Start of Block

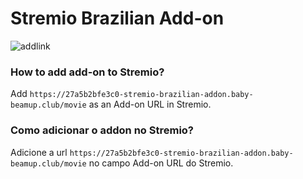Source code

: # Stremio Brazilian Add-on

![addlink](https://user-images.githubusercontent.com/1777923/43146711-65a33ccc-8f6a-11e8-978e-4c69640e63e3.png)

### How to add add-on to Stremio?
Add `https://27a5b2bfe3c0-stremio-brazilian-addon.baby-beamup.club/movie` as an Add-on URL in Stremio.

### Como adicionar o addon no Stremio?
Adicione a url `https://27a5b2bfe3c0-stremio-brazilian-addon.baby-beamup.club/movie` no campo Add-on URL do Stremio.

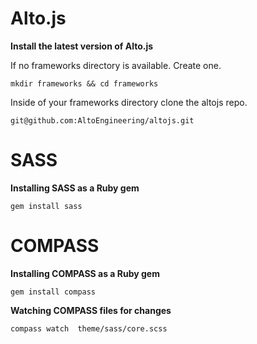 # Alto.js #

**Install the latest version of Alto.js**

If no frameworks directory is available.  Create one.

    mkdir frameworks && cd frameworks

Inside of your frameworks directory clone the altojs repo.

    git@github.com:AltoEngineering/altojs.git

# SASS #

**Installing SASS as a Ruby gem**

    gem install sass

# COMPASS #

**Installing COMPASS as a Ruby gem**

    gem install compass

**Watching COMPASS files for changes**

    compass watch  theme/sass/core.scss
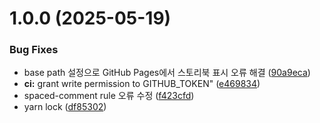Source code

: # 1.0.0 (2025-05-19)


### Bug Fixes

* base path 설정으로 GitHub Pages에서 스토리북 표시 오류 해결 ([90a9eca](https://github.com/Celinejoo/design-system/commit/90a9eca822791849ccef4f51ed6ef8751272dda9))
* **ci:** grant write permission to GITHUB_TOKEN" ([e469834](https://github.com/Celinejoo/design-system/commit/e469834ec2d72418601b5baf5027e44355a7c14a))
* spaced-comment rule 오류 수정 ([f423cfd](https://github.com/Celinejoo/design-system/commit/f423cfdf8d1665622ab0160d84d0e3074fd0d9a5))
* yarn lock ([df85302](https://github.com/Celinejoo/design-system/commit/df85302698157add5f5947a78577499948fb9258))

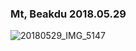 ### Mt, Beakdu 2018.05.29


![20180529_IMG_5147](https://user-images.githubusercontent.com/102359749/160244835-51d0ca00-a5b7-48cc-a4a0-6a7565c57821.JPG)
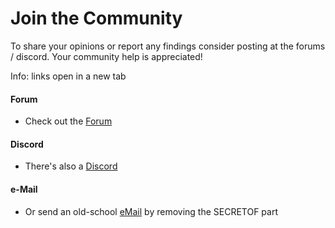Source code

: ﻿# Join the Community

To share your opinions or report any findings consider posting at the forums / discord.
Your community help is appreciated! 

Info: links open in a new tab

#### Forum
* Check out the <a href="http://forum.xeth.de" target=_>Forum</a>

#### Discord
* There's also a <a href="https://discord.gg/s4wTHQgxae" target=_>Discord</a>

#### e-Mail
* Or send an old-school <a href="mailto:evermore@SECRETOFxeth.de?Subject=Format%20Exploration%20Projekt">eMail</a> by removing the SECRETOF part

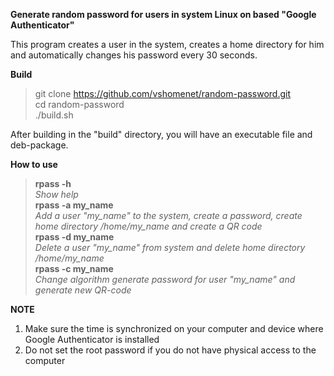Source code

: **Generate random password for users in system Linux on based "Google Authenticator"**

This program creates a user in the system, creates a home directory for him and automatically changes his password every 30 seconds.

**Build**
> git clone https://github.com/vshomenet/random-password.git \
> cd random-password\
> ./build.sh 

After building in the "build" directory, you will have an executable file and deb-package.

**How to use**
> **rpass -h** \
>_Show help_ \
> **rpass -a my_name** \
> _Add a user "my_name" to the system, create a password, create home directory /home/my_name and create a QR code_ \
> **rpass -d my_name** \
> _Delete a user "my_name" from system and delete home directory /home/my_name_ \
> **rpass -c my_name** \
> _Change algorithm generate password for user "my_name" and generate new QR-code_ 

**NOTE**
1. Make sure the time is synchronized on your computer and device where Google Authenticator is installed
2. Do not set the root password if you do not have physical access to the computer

End of Block

Check each line of the entries for "club" and copy those that have it.

Add `https://27a5b2bfe3c0-stremio-brazilian-addon.baby-beamup.club/movie` as an Add-on URL in Stremio.
Adicione a url `https://27a5b2bfe3c0-stremio-brazilian-addon.baby-beamup.club/movie` no campo Add-on URL do Stremio.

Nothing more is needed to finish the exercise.